The pall over Buckeye football had been lifted, if only for an afterparty. Instead of burying Ohio State, the very notion of Ohio State being buried died on Saturday night, and it took one single, miraculous drive in under a minute to make it happen.
The victory also tore the mask off of a program that has continued to meekly claim and masquerade that it hasn't allowed the off-field drama to affect them.
Consider Mike Adams, in victory: When Ohio State played Arkansas in the Sugar Bowl in January, Adams already knew it would be his last game until the Buckeyes played at Nebraska and his five-game suspension was complete.
He was seen aggressively celebrating the Buckeyes' now-vacated win that evening by national TV cameras, which captured him shouting multiple expletives and stomping around midfield at the Louisiana Superdome.
It has only been ten months since that night, yet Adams' demeanor following Saturday's affair was all you needed to see to fully appreciate the psychological battery that this team has taken over what is still an incomplete calendar year.
The affairs of 2011 have aged these Buckeyes by a factor of ten. Since the Sugar Bowl, Adams has lost his coach, sat out for multiple games and helplessly watched his team lose without him.
Following another big stage game that like the Sugar Bowl also featured the Buckeyes squandering a big second-half lead and jeopardizing the outcome before sealing the win in the final seconds, Adams was a completely different person.
Physically he was that same, hulking giant that he has been since his prep days in Dublin, but he was not shouting expletives at midfield following this victory.
Adams was in full tears, somber and quietly elegant. The finality of a senior year that was practically cut in half by way of punishment for exploiting his dubious amateurism appears to have to have become all too real, all too quickly. That angry, victorious Adams has been ghosted as well, and in all likelihood, for good.
Ohio State is suddenly the most dangerous team in the conference. The defense has had its lapses, but they have been extremely few and far between the dominance that its front four - the best in eight seasons - has demonstrated.
Now that the offense has embraced its identity as a run-first, second and third team (admit it, you were waiting for the ghost of Joe Bauserman to fly out from Lincoln in the fourth quarter and brazenly attempt ten passes with a double-digit lead) the anxiety over the lack of a passing game can be tempered.
As long as the Buckeyes don't force what they now realize they're not capable of doing, they should be more successful, and on Saturday they were.
They've been haunted all season, by what they were supposed to have been and what they have squandered.

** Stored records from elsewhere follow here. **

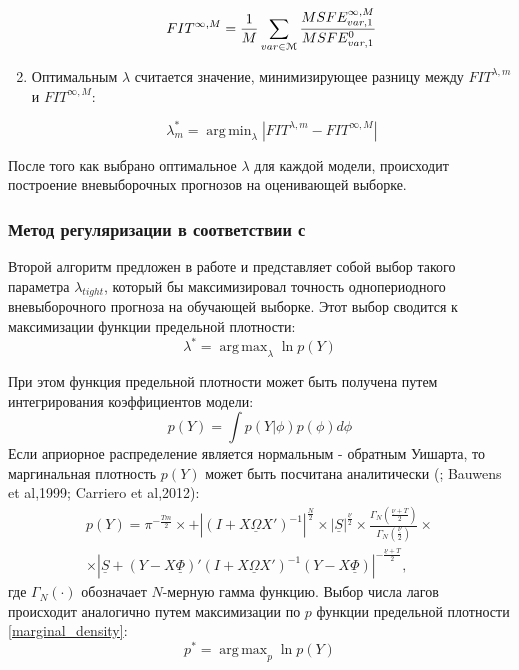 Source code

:\documentclass[11pt]{article} %
\DeclareMathOperator*{\argmax}{arg\,max}
\DeclareMathOperator*{\argmin}{arg\,min}
\newcommand{\prior}{\underline}
\begin{document}
\begin{enumerate}
\begin{equation}
FIT^{\infty,M}=\frac{1}{M} \sum_{var\in \EuScript{M}} \frac{MSFE_{var,1}^{\infty,M}}{MSFE_{var,1}^{0}}
\end{equation}
\item Оптимальным $\lambda$ считается значение, минимизирующее разницу между $FIT^{\lambda,m}$ и $FIT^{\infty,M}$:

\begin{equation}
\lambda^*_m=\argmin_{\lambda} |FIT^{\lambda, m}-FIT^{\infty,M}|
\end{equation}
\end{enumerate}

После того как выбрано оптимальное $\lambda$ для каждой модели, происходит построение вневыборочных прогнозов на оценивающей выборке.

\subsubsection{Метод регуляризации в соответствии с  \cite{doan_al_1984}}

Второй алгоритм предложен в работе \cite{doan_al_1984} и представляет собой выбор такого параметра $\lambda_{tight}$, который бы максимизировал точность однопериодного вневыборочного прогноза на обучающей выборке. Этот выбор сводится к максимизации функции предельной плотности:
\begin{equation}
\lambda^*=\argmax_{\lambda} \ln p(Y)
\end{equation}

При этом функция предельной плотности может быть получена путем интегрирования коэффициентов модели:
\begin{equation}
p(Y)=\int p(Y|\phi)p(\phi) d \phi
\end{equation}
Если априорное распределение является нормальным - обратным Уишарта, то маргинальная плотность $p(Y)$ может быть посчитана аналитически (\cite{zellner_1996}; Bauwens et al,1999; Carriero et al,2012):
\begin{multline}
p(Y)=\pi^{-\frac{Tm}{2}}\times +\left |(I+X\prior{\Omega} X')^{-1}\right|^{\frac{N}{2}}\times |\prior{S}|^{\frac{\prior{\nu}}{2}}\times \frac{\Gamma_N(\frac{\prior{\nu}+T}{2})}{\Gamma_N(\frac{\prior{\nu}}{2})}\times \\ \times
\left|\prior{S}+(Y-X\prior{\Phi})'(I+X\prior{\Omega} X')^{-1}(Y-X\prior{\Phi})\right|^{-\frac{\prior{\nu}+T}{2}},\label{marginal_density}
\end{multline}
где $\Gamma_N(\cdot)$ обозначает $N$-мерную гамма функцию.
Выбор числа лагов происходит аналогично путем максимизации по $p$ функции предельной плотности \eqref{marginal_density}:
\begin{equation}
p^*=\argmax_{p} \ln p(Y)
\end{equation}
\end{document}
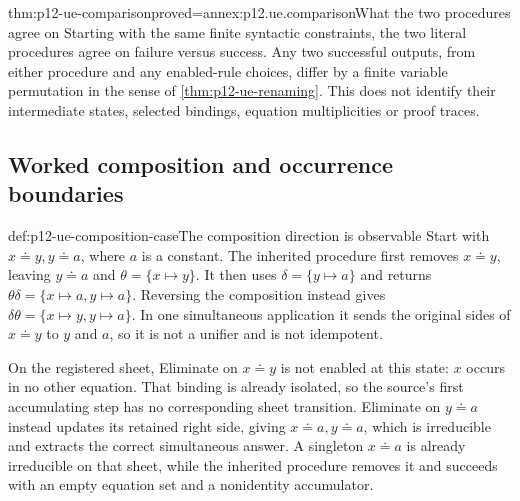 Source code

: \begin{hbcorollary}{thm:p12-ue-comparison}{proved=annex:p12.ue.comparison}{What the two procedures agree on}
Starting with the same finite syntactic constraints, the two literal
procedures agree on failure versus success. Any two successful outputs,
from either procedure and any enabled-rule choices, differ by a finite
variable permutation in the sense of \cref{thm:p12-ue-renaming}.
This does not identify their intermediate states, selected bindings,
equation multiplicities or proof traces.
\end{hbcorollary}

\subsection{Worked composition and occurrence boundaries}

\begin{hbexample}{def:p12-ue-composition-case}{The composition direction is observable}
Start with \(x\doteq y,y\doteq a\), where \(a\) is a constant.
The inherited procedure first removes \(x\doteq y\), leaving
\(y\doteq a\) and \(\theta=\{x\mapsto y\}\). It then uses
\(\delta=\{y\mapsto a\}\) and returns
\(\theta\delta=\{x\mapsto a,y\mapsto a\}\).
Reversing the composition instead gives
\(\delta\theta=\{x\mapsto y,y\mapsto a\}\). In one simultaneous
application it sends the original sides of \(x\doteq y\) to
\(y\) and \(a\), so it is not a unifier and is not idempotent.

On the registered sheet, Eliminate on \(x\doteq y\) is not enabled
at this state: \(x\) occurs in no other equation. That binding is
already isolated, so the source's first accumulating step has no
corresponding sheet transition. Eliminate on \(y\doteq a\) instead
updates its retained right side, giving
\(x\doteq a,y\doteq a\), which is irreducible and extracts the
correct simultaneous answer. A singleton \(x\doteq a\) is already
irreducible on that sheet, while the inherited procedure removes it
and succeeds with an empty equation set and a nonidentity accumulator.
\end{hbexample}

Wisconsin served as a classic watershed moment for the 2011 Buckeyes: They are now fully aware of what they can be and what they cannot.
The former just might be good enough to get to the conference championship game. Think back to the last time you saw both of Wisconsin's lines handled like they were on Saturday night. Ohio State's defensive line - without the benefit of a single holding call - made minced meat of the giant Badger OL all night.
If Ohio State still somehow ends up playing for the title, despite losing its patriarch and having been gutted for much of the season, it will have served notice that it is not quite finished spooking the Big Ten just yet, despite all the handicaps, instability and that damned pall still hanging over the future.
With four games left, it appears that the inevitable changing of the guard in the Big Ten is officially on hold. And the fact that it's still possible as of Halloween with all that has transpired in Columbus? Well, that's just scary.